RECORDED INFORMATION Start Marker

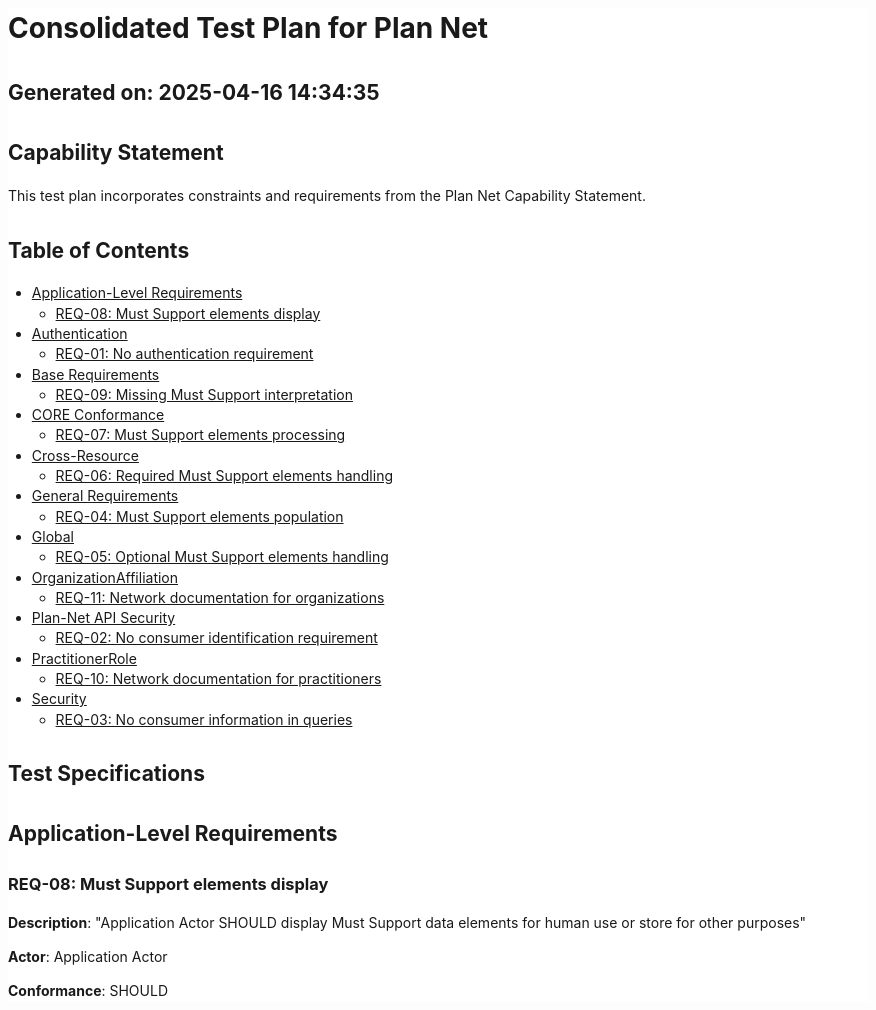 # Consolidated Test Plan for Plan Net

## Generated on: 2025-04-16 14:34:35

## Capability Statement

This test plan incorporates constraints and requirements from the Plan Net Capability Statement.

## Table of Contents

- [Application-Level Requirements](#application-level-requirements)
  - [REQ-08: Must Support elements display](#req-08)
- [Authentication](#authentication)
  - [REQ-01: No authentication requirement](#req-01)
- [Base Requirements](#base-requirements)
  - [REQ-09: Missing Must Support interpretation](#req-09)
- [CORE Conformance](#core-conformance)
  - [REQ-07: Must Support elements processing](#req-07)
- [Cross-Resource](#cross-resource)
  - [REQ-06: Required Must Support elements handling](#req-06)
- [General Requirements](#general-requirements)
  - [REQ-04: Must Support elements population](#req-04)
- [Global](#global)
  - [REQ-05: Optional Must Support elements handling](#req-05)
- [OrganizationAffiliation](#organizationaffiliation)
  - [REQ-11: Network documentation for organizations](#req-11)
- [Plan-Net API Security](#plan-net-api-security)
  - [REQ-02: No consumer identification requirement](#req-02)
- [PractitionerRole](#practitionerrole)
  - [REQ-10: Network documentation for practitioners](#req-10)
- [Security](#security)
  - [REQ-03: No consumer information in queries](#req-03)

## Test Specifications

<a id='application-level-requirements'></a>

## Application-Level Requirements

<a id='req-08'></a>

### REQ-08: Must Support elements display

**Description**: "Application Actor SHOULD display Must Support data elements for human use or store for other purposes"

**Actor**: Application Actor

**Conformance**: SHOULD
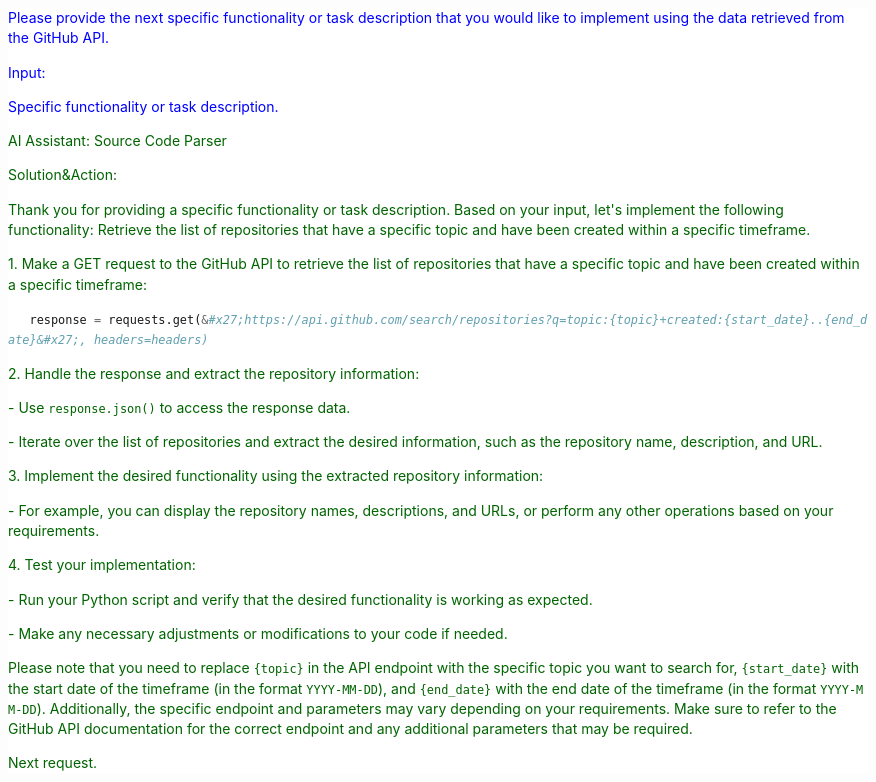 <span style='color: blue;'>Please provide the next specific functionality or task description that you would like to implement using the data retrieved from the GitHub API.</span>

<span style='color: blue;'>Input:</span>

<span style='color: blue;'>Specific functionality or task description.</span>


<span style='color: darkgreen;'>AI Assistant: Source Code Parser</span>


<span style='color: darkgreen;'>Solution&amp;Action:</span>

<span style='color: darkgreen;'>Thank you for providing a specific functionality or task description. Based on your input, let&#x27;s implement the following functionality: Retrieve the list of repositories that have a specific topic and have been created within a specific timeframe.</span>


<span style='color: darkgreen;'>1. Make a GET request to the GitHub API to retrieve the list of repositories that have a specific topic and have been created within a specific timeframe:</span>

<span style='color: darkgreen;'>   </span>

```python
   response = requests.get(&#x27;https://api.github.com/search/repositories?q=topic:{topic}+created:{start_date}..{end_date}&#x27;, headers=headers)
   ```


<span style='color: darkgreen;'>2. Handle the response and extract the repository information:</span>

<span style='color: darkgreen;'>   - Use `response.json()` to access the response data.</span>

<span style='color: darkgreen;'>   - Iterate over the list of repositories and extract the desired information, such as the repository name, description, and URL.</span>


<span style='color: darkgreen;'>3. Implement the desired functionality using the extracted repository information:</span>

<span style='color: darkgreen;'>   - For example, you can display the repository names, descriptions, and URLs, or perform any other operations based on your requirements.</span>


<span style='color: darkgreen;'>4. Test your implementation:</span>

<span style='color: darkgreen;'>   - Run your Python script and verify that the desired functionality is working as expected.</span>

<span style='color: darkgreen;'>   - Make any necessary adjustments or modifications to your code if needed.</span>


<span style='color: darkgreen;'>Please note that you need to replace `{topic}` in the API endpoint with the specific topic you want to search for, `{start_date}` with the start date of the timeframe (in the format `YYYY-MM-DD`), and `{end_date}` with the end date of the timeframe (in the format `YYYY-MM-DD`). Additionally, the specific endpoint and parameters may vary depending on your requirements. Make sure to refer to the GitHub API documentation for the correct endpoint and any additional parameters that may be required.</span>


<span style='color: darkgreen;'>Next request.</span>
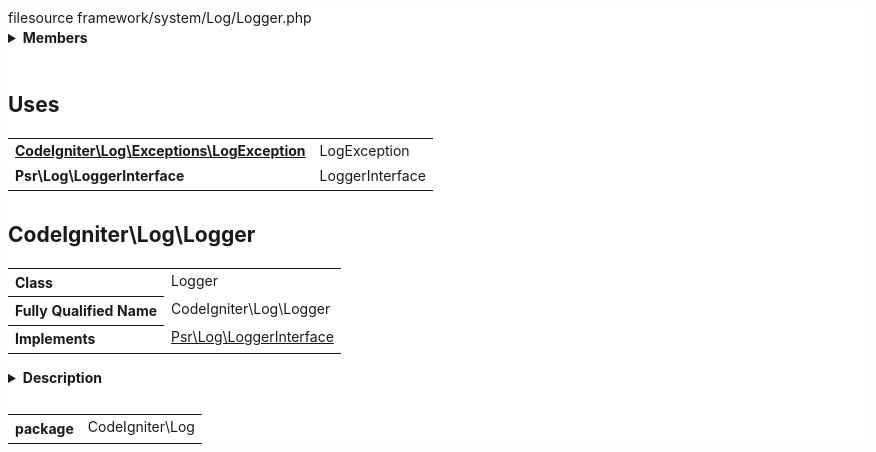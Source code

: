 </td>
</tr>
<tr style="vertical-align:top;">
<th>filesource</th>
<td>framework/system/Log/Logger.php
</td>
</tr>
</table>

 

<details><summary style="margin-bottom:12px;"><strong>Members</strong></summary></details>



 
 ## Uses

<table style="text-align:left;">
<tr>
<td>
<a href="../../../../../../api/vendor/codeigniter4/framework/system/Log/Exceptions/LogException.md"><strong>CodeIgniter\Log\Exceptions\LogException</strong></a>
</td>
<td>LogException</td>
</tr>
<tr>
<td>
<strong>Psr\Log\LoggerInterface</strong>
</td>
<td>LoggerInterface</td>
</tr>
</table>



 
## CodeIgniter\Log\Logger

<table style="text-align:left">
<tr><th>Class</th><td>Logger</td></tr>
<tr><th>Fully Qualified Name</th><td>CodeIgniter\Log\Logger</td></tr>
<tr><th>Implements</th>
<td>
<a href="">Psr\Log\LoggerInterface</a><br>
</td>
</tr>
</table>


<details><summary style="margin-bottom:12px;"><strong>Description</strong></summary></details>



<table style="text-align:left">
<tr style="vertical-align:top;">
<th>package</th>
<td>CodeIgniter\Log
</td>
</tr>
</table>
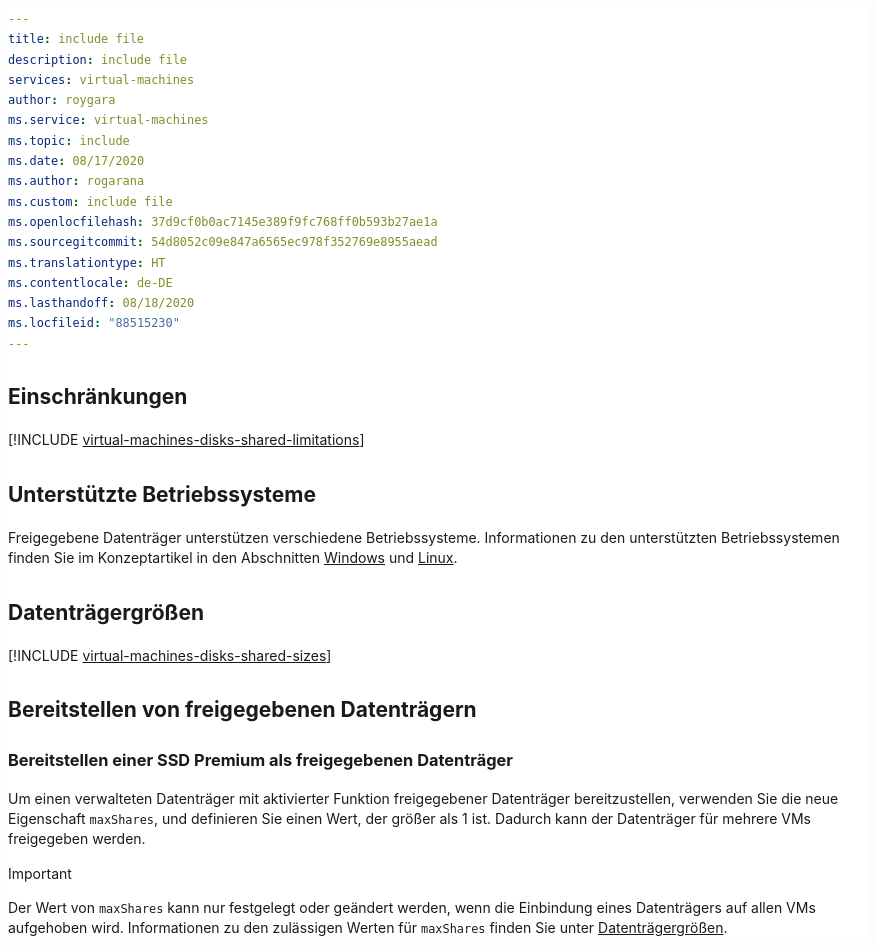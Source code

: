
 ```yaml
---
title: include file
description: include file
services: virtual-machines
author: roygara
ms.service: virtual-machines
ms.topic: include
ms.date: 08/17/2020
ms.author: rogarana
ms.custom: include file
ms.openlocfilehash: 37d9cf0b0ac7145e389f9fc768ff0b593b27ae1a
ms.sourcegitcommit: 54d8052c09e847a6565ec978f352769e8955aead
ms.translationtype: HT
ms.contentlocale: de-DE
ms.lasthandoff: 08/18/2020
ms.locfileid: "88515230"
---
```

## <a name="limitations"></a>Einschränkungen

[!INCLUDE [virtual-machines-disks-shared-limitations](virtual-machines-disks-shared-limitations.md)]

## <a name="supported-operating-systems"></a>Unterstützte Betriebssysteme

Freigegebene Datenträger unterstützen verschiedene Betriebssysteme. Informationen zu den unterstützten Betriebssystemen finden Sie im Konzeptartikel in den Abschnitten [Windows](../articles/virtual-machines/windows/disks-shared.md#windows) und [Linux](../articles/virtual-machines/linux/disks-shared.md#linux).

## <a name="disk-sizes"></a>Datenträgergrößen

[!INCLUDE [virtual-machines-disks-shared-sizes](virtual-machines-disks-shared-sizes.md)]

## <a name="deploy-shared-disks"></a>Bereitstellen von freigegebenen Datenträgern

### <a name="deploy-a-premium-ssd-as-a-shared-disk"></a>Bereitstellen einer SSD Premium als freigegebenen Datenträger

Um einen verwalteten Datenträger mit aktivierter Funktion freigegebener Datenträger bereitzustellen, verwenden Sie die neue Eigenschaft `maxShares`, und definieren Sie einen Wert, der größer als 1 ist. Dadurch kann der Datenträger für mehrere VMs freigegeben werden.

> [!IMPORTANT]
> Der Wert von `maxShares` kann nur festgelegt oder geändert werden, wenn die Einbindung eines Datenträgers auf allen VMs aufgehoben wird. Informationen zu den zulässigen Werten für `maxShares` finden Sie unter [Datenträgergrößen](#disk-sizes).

RECORDED INFORMATION End Marker

TASK TO CARRY OUT: What is the number of lines in the material above that include the string "Security"? Give only that number.

FINAL ANSWER: 2